- _EXERCISE OBJECTIVE_
Search the entries for the word "standards" and copy each line that has it.

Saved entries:

++++++++++

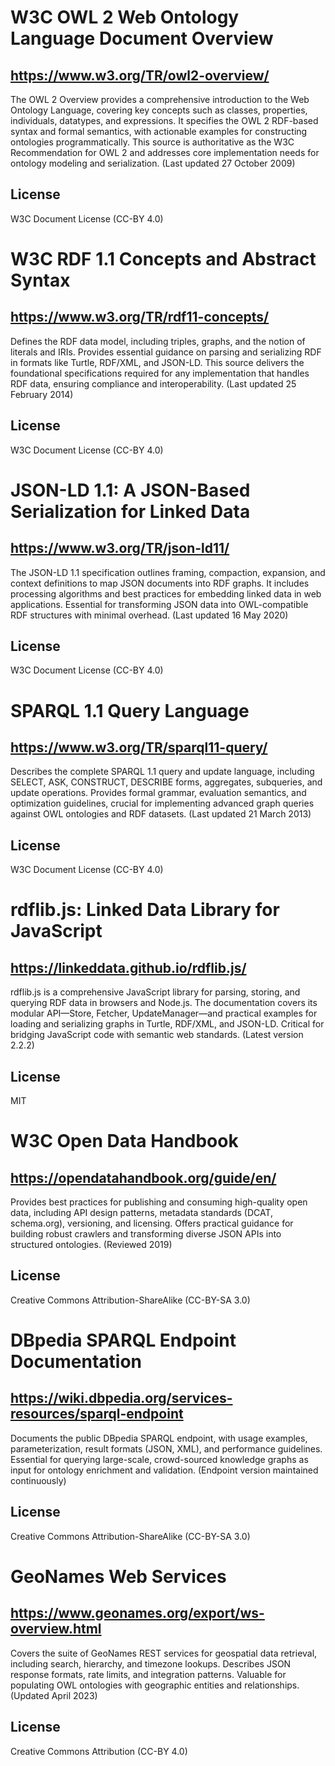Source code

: # W3C OWL 2 Web Ontology Language Document Overview

## https://www.w3.org/TR/owl2-overview/
The OWL 2 Overview provides a comprehensive introduction to the Web Ontology Language, covering key concepts such as classes, properties, individuals, datatypes, and expressions. It specifies the OWL 2 RDF-based syntax and formal semantics, with actionable examples for constructing ontologies programmatically. This source is authoritative as the W3C Recommendation for OWL 2 and addresses core implementation needs for ontology modeling and serialization. (Last updated 27 October 2009)

## License
W3C Document License (CC-BY 4.0)

# W3C RDF 1.1 Concepts and Abstract Syntax

## https://www.w3.org/TR/rdf11-concepts/
Defines the RDF data model, including triples, graphs, and the notion of literals and IRIs. Provides essential guidance on parsing and serializing RDF in formats like Turtle, RDF/XML, and JSON-LD. This source delivers the foundational specifications required for any implementation that handles RDF data, ensuring compliance and interoperability. (Last updated 25 February 2014)

## License
W3C Document License (CC-BY 4.0)

# JSON-LD 1.1: A JSON-Based Serialization for Linked Data

## https://www.w3.org/TR/json-ld11/
The JSON-LD 1.1 specification outlines framing, compaction, expansion, and context definitions to map JSON documents into RDF graphs. It includes processing algorithms and best practices for embedding linked data in web applications. Essential for transforming JSON data into OWL-compatible RDF structures with minimal overhead. (Last updated 16 May 2020)

## License
W3C Document License (CC-BY 4.0)

# SPARQL 1.1 Query Language

## https://www.w3.org/TR/sparql11-query/
Describes the complete SPARQL 1.1 query and update language, including SELECT, ASK, CONSTRUCT, DESCRIBE forms, aggregates, subqueries, and update operations. Provides formal grammar, evaluation semantics, and optimization guidelines, crucial for implementing advanced graph queries against OWL ontologies and RDF datasets. (Last updated 21 March 2013)

## License
W3C Document License (CC-BY 4.0)

# rdflib.js: Linked Data Library for JavaScript

## https://linkeddata.github.io/rdflib.js/
rdflib.js is a comprehensive JavaScript library for parsing, storing, and querying RDF data in browsers and Node.js. The documentation covers its modular API—Store, Fetcher, UpdateManager—and practical examples for loading and serializing graphs in Turtle, RDF/XML, and JSON-LD. Critical for bridging JavaScript code with semantic web standards. (Latest version 2.2.2)

## License
MIT

# W3C Open Data Handbook

## https://opendatahandbook.org/guide/en/
Provides best practices for publishing and consuming high-quality open data, including API design patterns, metadata standards (DCAT, schema.org), versioning, and licensing. Offers practical guidance for building robust crawlers and transforming diverse JSON APIs into structured ontologies. (Reviewed 2019)

## License
Creative Commons Attribution-ShareAlike (CC-BY-SA 3.0)

# DBpedia SPARQL Endpoint Documentation

## https://wiki.dbpedia.org/services-resources/sparql-endpoint
Documents the public DBpedia SPARQL endpoint, with usage examples, parameterization, result formats (JSON, XML), and performance guidelines. Essential for querying large-scale, crowd-sourced knowledge graphs as input for ontology enrichment and validation. (Endpoint version maintained continuously)

## License
Creative Commons Attribution-ShareAlike (CC-BY-SA 3.0)

# GeoNames Web Services

## https://www.geonames.org/export/ws-overview.html
Covers the suite of GeoNames REST services for geospatial data retrieval, including search, hierarchy, and timezone lookups. Describes JSON response formats, rate limits, and integration patterns. Valuable for populating OWL ontologies with geographic entities and relationships. (Updated April 2023)

## License
Creative Commons Attribution (CC-BY 4.0)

++++++++++

- _OUTPUT BELOW_
rdflib.js is a comprehensive JavaScript library for parsing, storing, and querying RDF data in browsers and Node.js. The documentation covers its modular API—Store, Fetcher, UpdateManager—and practical examples for loading and serializing graphs in Turtle, RDF/XML, and JSON-LD. Critical for bridging JavaScript code with semantic web standards. (Latest version 2.2.2)
Provides best practices for publishing and consuming high-quality open data, including API design patterns, metadata standards (DCAT, schema.org), versioning, and licensing. Offers practical guidance for building robust crawlers and transforming diverse JSON APIs into structured ontologies. (Reviewed 2019)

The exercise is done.